I want to extract string1 into three parts: (first part and third part can be empty string)

first part: a

second part (repeitions of some string): bcdbcdbcd

third part: e

import re

string1 = "abcdbcdbcde"
m = re.match("(.*)(.+){2,}(.*)", string1)
print m.groups()[0], m.groups()[1], m.groups()[2]

Of cuz, the code above doesn't work.

As I know, parentheses operator can be used as RegEx capturing group or reference to the pattern. How to use the parentheses operator in these 2 cases at the same time?

What I want:

m.groups()[0] = "a"
m.groups()[1] = "bcdbcdbcd"
m.groups()[2] = "e"

Answer 1

My take on the problem:

import re

def match(s, m):
    m = re.match("(.*?)?((?:" + m + "){2,})(.*?)?$", s)
    return (m.groups()[0], m.groups()[1], m.groups()[2]) if m else (None, None, None)

print(match("abcdbcdbcde", "bcd"))
print(match("bcdbcdbcd", "bcd"))
print(match("abcdbcdbcd", "bcd"))
print(match("bcdbcdbcde", "bcd"))
print(match("axxbcdbcdxxe", "bcd"))
print(match("axxbcdxxe", "bcd")) # only one bcd in the middle

Prints:

('a', 'bcdbcdbcd', 'e')
('', 'bcdbcdbcd', '')
('a', 'bcdbcdbcd', '')
('', 'bcdbcdbcd', 'e')
('axx', 'bcdbcd', 'xxe')
(None, None, None)

Answer 2

The following regex should work (caveat below):

^(.*?)((.+?)\3+)(.*)

Explanation:

^      # Start of string
(.*?)  # Match any number of characters, as few as possible, until...
(      # (Start capturing group #2)
 (.+?) # ... a string is matched (and captured in group #3)
 \3+   # that is repeated at least once.
)      # End of group #2
(.*)   # Match the rest of the string

Test it live on regex101.com.

Caveat: If the string is long and doesn't have any obvious repeats, this is going to have very bad performance characteristics (O(n!), I think), since the regex engine has to check each and every permutation of substrings. See catastrophic backtracking.

Answer 3

I think it is impossible to match exatcly your requirements, as more captuing groups are needed (at least to repeat matching same string with \1).

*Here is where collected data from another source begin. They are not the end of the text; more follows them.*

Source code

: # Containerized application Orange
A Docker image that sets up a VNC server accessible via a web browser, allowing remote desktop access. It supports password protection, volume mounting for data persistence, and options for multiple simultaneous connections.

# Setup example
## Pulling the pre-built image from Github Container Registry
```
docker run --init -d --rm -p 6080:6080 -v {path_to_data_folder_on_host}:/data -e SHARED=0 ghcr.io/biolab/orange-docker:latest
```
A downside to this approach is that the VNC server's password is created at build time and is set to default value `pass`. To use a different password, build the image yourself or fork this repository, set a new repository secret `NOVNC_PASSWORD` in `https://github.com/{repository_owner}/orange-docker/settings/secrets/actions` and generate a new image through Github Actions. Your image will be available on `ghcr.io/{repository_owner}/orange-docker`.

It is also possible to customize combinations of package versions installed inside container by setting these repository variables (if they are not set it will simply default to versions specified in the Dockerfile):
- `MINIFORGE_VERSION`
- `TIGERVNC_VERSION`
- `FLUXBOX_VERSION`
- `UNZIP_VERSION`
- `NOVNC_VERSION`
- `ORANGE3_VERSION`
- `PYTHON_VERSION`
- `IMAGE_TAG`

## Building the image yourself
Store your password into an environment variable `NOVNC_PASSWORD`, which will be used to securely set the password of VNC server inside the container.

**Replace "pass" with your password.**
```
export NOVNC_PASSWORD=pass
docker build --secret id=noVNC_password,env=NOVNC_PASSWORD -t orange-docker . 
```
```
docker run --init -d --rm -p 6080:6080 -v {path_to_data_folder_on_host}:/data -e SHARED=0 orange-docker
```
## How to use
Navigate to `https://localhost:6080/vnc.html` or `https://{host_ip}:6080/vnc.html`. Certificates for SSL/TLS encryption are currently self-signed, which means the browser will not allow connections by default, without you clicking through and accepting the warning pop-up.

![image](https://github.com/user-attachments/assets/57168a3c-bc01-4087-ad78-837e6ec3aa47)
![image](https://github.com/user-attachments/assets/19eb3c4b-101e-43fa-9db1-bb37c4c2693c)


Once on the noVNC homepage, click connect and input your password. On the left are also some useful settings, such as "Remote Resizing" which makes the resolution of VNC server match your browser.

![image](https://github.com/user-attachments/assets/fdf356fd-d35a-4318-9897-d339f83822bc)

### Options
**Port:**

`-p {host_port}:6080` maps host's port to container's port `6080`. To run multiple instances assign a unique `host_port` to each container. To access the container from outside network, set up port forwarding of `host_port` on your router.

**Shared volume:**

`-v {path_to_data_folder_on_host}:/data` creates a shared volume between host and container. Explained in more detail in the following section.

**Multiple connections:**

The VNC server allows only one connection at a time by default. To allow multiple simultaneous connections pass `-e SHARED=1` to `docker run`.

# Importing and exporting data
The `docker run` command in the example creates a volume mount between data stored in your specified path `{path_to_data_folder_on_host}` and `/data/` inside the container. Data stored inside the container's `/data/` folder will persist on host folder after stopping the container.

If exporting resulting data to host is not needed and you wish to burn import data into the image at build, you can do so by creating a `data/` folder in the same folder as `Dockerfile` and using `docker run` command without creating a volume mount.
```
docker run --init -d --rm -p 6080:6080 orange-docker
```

But you can try (\w+)((\w+)\3+)(\w+)

It will consists of 4 capturing groups. Generally, first capturing group will contain a and last will contain e, second will contain repeated string, rest are irrelevant.

Explanation:

\w+ - match one or more of word characters

\3+ - match string captured in third capturing group, one ore more times

Demo

Answer 4

If the second part should be a repetition of the same string, you could use an optional first a and third part. For the second part you could use a capturing group and a back reference:

^.?(.+)\1+.?$

Regex demo

Or if you want all capturing groups:

^(.?)((.+)\3+)(.?)$

• ^ Start of string
• (.?) Group 1, optionally match any char
• ( Group 2
  • (.+)\3+ Group 3, match any char followed by a backreference to group 3 repeated 1+ gimes
• ) Close group 3
• (.?) Group 4, optionally match any char
• $ End of string

Regex demo